Instructor roles and titles identified by researchers and practitioners include content facilitator, technologist, designer, manager/ administrator, process facilitator, adviser/ counselor, assessor, and researcher (Goodyear, Salmon, Spector, Steeples, & Tickner, 2001; Lim & Lee, 2008); coach, counselor, and mentor (Yang & Cornelious, 2005); moderator and tutor (Cowan, 2006); and facilitator, expert, planner, and tutor (Craig, Coldwell, & Goold, 2009).

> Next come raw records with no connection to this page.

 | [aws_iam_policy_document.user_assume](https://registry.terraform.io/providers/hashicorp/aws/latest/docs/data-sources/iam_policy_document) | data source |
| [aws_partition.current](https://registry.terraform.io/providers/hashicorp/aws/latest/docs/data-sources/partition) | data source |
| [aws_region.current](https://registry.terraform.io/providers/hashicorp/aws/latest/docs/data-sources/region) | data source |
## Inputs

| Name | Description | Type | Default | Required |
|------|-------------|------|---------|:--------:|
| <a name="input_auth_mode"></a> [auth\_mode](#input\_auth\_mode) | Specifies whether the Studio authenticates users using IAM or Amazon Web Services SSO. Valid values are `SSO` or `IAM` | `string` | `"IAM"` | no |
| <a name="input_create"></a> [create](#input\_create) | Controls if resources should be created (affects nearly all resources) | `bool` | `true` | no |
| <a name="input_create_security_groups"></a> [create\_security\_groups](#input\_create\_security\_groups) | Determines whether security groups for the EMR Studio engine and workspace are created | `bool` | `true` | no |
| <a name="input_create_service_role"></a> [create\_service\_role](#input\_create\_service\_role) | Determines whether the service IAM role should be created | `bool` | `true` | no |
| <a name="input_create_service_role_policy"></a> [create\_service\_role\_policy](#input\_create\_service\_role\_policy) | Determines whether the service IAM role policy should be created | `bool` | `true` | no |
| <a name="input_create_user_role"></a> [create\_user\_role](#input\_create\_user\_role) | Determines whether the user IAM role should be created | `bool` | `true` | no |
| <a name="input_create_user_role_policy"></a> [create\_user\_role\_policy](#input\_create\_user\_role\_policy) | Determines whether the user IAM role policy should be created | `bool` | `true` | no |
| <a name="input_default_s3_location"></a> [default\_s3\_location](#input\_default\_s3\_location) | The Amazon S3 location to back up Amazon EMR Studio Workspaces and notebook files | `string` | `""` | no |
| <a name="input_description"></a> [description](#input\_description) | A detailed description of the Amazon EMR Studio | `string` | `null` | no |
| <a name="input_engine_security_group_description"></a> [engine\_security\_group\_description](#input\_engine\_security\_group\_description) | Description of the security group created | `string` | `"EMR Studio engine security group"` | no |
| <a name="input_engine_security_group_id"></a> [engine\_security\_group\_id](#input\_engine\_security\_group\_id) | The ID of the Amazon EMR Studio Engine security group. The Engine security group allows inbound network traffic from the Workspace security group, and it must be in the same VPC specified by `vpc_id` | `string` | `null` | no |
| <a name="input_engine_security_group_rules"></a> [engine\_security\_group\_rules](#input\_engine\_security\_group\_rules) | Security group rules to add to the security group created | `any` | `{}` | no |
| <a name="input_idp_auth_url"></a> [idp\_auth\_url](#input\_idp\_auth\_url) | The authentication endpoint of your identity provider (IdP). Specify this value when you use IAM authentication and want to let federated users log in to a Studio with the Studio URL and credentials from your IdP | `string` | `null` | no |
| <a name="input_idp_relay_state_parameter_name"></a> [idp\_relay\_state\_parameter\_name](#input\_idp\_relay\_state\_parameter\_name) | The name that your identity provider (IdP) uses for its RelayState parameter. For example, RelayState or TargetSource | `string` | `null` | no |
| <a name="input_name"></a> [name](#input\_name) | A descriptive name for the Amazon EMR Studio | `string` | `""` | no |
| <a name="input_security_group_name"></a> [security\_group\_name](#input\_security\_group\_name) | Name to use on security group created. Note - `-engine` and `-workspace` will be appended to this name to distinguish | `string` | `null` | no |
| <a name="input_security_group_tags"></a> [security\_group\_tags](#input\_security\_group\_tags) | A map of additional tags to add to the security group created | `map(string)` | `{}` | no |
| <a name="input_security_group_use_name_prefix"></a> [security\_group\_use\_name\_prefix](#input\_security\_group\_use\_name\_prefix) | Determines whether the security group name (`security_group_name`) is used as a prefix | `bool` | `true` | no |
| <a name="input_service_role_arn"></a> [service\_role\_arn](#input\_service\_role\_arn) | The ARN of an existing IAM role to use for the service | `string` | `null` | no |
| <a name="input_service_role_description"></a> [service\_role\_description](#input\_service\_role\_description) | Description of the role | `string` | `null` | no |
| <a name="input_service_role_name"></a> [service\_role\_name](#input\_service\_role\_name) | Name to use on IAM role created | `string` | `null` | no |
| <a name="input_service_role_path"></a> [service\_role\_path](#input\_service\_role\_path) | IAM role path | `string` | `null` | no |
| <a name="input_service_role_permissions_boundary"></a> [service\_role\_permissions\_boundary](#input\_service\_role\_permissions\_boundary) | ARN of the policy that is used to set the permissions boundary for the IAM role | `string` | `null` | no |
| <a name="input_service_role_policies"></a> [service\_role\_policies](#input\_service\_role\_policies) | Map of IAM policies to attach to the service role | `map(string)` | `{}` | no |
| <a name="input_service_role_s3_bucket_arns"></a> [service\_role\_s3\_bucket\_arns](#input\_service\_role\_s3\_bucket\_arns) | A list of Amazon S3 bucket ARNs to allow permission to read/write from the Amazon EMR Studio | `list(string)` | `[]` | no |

Many of the findings and frameworks for instructor roles presented in the literature can be synthesized into five major roles. The manager develops the online course structure, designs and implements teaching and learning processes, and manages course timelines. The technical advisor resolves technical issues quickly so students can remain focused on their learning. Ideally, faculty should also have technical skills in the use of computer communications and computer applications (Huff, 2002). The facilitator nurtures student engagement, interest, and motivation, while the social director provides affective support through interpersonal communication and keeps discourse flowing. Finally, the educationalist fosters collaborative learning through discussions, role plays and debates; ask questions and provides feedback; stimulates reflective thinking; and synthesizes the comments and views of the learners.
It is in the educationalist role that an online instructor has the opportunity and responsibility to create and facilitate collaborative, inquiry-oriented, and student-centered learning environments (Carey, Kleiman, Russell, Venable, & Louie, 2008; Chinnappan, 2006; Johnson & Green, 2007; Maor, 2003; Sendag & Odabasi, 2009; Zhou & Stahl, 2007). This has been accomplished in online mathematics courses through synchronous activity rooms (Maor, 2003) and online discussion boards designed to enhance mathematical discourse and foster a community of learners (Johnson & Green, 2007). Chinnappan (2006) believes that online instructors need to adopt a socioconstructivist approach in facilitating teacher reflections, learning, and mentoring by their peers.
The multiple roles of an online course instructor are synthesized in the construct of "teaching presence" - the design, facilitation, and direction of cognitive and social processes for the purpose of realizing personally meaningful and educationally worthwhile learning outcomes (Anderson, Rourke, Garrison, & Archer, 2001). Developing teaching presence and engaging learners are challenging tasks, but embedded in the literature are useful recommendations for preparing instructors for this challenge:
1. Using surveys or personal statements, make an early effort to identify the unique characteristics and circumstances of the students including learning preferences, prior experiences with online instruction, and background in the content area.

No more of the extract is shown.